Last week the AFR wrote why Coles and Woolworths are trying to use Amazon’s increasing market share in the online grocery delivery space as justification that they aren’t a duopoly.
I thought this was a timely piece given last week I shared that I would be republishing my old articles written as part of This Week in Australian Startups as standalone articles in the lead up to issue 100.
I’m republishing two articles I previously wrote and combining it with new analysis, in Chatper 3, into one larger piece today ‘The Battle for Online Groceries in Australia’.
Haris
Chapter 1: Milkrun vs Supermarkets
Originally published on 1st February 2023
In an exclusive report, The Australian, claims Milkrun has failed in multiple attempts to raise a Series B a little over 12 months after a huge $75M Series A led by Tiger Global, Grok Ventures, AirTree Ventures, and Skip Capital.
If you haven’t been following Milkrun or the grocery delivery industry, perhaps this may come as a surprise - but it’s something that was absolutely to be expected. This doesn’t mean Milkrun won’t raise a successful Series B and continue operating, but the economics have changed dramatically.
In Europe in the last 12-24 months we’ve seen huge consolidation in this space.
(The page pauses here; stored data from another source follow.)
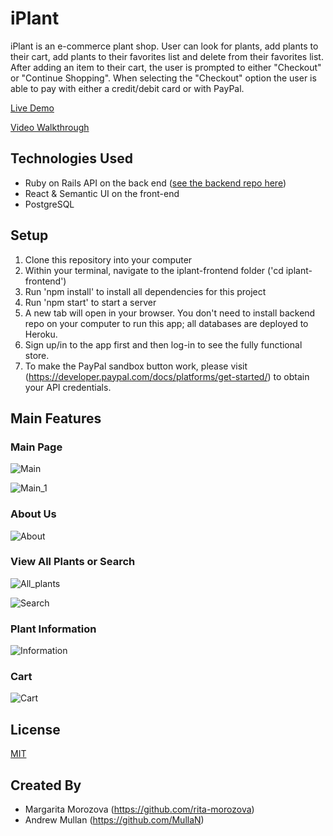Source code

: # iPlant

iPlant is an e-commerce plant shop. User can look for plants, add plants to their cart, add plants to their favorites list and delete from their favorites list. After adding an item to their cart, the user is prompted to either "Checkout" or "Continue Shopping". When selecting the "Checkout" option the user is able to pay with either a credit/debit card or with PayPal.

[Live Demo](https://iplant.netlify.app/)

[Video Walkthrough](https://youtu.be/gJ6-OvyNNwE)

## Technologies Used
* Ruby on Rails API on the back end ([see the backend repo here](https://github.com/rita-morozova/iplant-backend))
* React & Semantic UI on the front-end
* PostgreSQL

## Setup

1. Clone this repository into your computer
2. Within your terminal, navigate to the iplant-frontend folder ('cd iplant-frontend')
3. Run 'npm install' to install all dependencies for this project
4. Run 'npm start' to start a server
5. A new tab will open in your browser. You don't need to install backend repo on your computer to run this app;
all databases are deployed to Heroku.
6. Sign up/in to the app first and then log-in to see the fully functional store.
7. To make the PayPal sandbox button work, please visit (https://developer.paypal.com/docs/platforms/get-started/) to obtain your API credentials.

## Main Features

### Main Page
![Main](public/home.png)

![Main_1](https://res.cloudinary.com/diexi8g0j/image/upload/v1612756995/Screen_Shot_2021-02-07_at_7.52.00_PM_x9nlwu.png)

### About Us
![About](https://res.cloudinary.com/diexi8g0j/image/upload/v1612757113/Screen_Shot_2021-02-07_at_7.52.46_PM_yzjz7g.png)

### View All Plants or Search

![All_plants](https://res.cloudinary.com/diexi8g0j/image/upload/v1612757123/Screen_Shot_2021-02-07_at_7.54.19_PM_bwfcek.png)

![Search](https://res.cloudinary.com/diexi8g0j/image/upload/v1612757068/Screen_Shot_2021-02-07_at_7.54.43_PM_slnhyn.png)

### Plant Information

![Information](https://res.cloudinary.com/diexi8g0j/image/upload/v1612757083/Screen_Shot_2021-02-07_at_7.55.04_PM_x2jrtw.png)

### Cart

![Cart](https://res.cloudinary.com/diexi8g0j/image/upload/v1612757094/Screen_Shot_2021-02-07_at_7.56.52_PM_s1thd4.png)



## License

[MIT](https://choosealicense.com/licenses/mit/)

## Created By

- Margarita Morozova (https://github.com/rita-morozova)
- Andrew Mullan (https://github.com/MullaN)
Getir acquired Weezy, Gopuff acquired Dija and Fancy, Getir acquired Gorillas for $1.2B. The last one was the most significant, it all but unified grocery delivery across all of Europe making the combined company of Getir and Gorillas worth almost $10B. At home, whilst not through acquisition Milkrun is the last grocery delivery app left with the closure of Send, Voly, and Quicko - a consolidation nonetheless.
There’s a few things at play here for me.
1. VCs don’t like loss making startups anymore
With so much competition in the space, grocery delivery apps had no real loyalty. It was a low cost race with consumers waiting for the next coupon or whichever app would get them their eggs cheapest and quickest. Similar to price wars with ride sharing apps we’ve seen in the past, when new players enter the market in the race for market share.
This model relies on paid acquisition to not only grow but keep existing customers was costly, and mostly funded by money raised by VCs in the form of on going coupons and discounts.
A consolidation in the space was natural. So many of these startups had no differentiation except for their branding and geographies they served - it would be naive to think many of these founders didn’t start these with the strategic vision to be acquired by a larger player who understands it’s cheaper to buy than spending money to grow into these new geographies. And there’s nothing wrong with that, it’s a common strategy - what’s a business successful overseas that doesn’t exist in your local market, you’ve got the playbook, go build it and then try and sell it when that business looks to enter your market.
2. Grocery shopping is an experience, and subjective
Grocery shopping is not your typical eCommerce experience. Especially when it comes to fresh fruit and vegetables consumers want to pick the product that is the level of ripeness for them and not be left with someone else choosing for them.
Yes time is money, and there is value in paying a premium for the same product through a grocery delivery service - especially if a full grocery run may take anywhere from 30 mins-1 hour. There are some people that just want to do it themselves, worried the right apple may not be picked or want to pick their owns substitute if their favourite brand of cereal is out of stock.
Let’s also not forget how expensive the cost of living has become, where even saving 10% on your groceries buying it direct is worthwhile.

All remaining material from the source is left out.